Enrique Lau Chun
- Full name: Club Estudiantes Lau Chun
- Nickname: Lau Chun
- Founded: 8 December 1978; 47 years ago (as Club Enrique Lau Chun)
- Ground: Estadio Unión Barranco, Lima
- Capacity: 6,000
- League: Copa Perú
| Home colours |

= Club Estudiantes Lau Chun =

Peruvian football club

Estudiantes Lau Chun is a Peruvian football club originally located in the district of La Molina (Lima), before moving to Barranco.

==History==
Founded by Jorge Lau Kong, president of the Lau Chun bookstore company, who used the name of his father, Enrique Lau Chun, to create a football club that initially played in the amateur league of the La Molina district, in Lima, with players from the Lau Chun bookstore factory.

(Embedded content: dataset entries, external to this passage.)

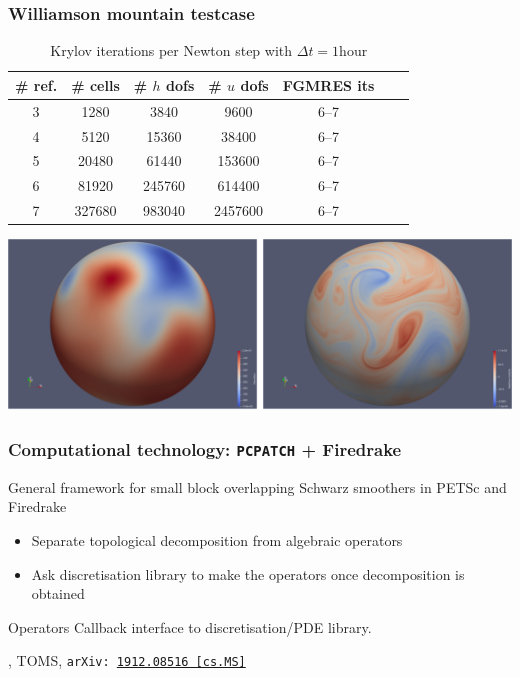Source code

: \documentclass[presentation,aspectratio=43, 10pt]{beamer}
\newcommand{\arxivlink}[2]{{\texttt{arXiv:\,\href{https://arxiv.org/abs/#1}{#1\,[#2]}}}}
\begin{document}
\begin{frame}
  \frametitle{Williamson mountain testcase}
  \begin{table}[htbp]
    \centering
    \begin{tabular}{cc|ccccc}
      \toprule
      \# ref. & \# cells & \# $h$ dofs & \# $u$ dofs & FGMRES its\\
      \midrule
      3   & 1280 & 3840 & 9600 & 6--7\\
      4 & 5120  & 15360 & 38400 & 6--7\\
      5 & 20480 & 61440 & 153600 & 6--7\\
      6 & 81920 & 245760 & 614400 & 6--7\\
      7 & 327680 & 983040 & 2457600 & 6--7\\
      \bottomrule
    \end{tabular}
    \caption{Krylov iterations per Newton step with
      $\Delta t = 1\text{hour}$}
  \end{table}

  {\centering
    \includegraphics[height=0.4\textheight]{williamson-mountain-al}\par
    }
\end{frame}

\begin{frame}
  \frametitle{Computational technology: \texttt{PCPATCH} + Firedrake}
  General framework for small block overlapping Schwarz smoothers in
  PETSc and Firedrake

  \begin{itemize}
  \item Separate topological decomposition from algebraic operators
  \item Ask discretisation library to make the operators once
    decomposition is obtained
  \end{itemize}
  \begin{block}{Operators}
    Callback interface to discretisation/PDE library.
  \end{block}

  {\raggedleft
    \scriptsize \textcite{Farrell:2021b}, TOMS, \arxivlink{1912.08516}{cs.MS}\par}
\end{frame}
\end{document}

The club was promoted to the second division in 1988. They won the second division championship in 1991 but were unable to reach the first division due to a reduction in the number of teams in the top tier. In 1993, they relinquished their second-division status to Centro Iqueño, with a promise of a merger between the two clubs that ultimately never materialized. Lau Chun continued to play in the second division until 1994, but financial difficulties forced them to sell their license to Lawn Tennis FC.

The club reappeared in 2013 under the name Club Estudiantes Lau Chun, playing in the Barranco district league.

==Honours==
===National===
- Peruvian Segunda División:
Winners: 1991

===Regional===
- Región IX Metropolitana:
Winners: 1987 (Serie A)

== Notable players ==
Eduardo Aguilar, Francisco Ñiquen (goalkeeper), Alfonso Dulanto, Eloy Ortiz, Adrián Gatti and Rodolfo Miñán passed through the club when it was playing in the second division.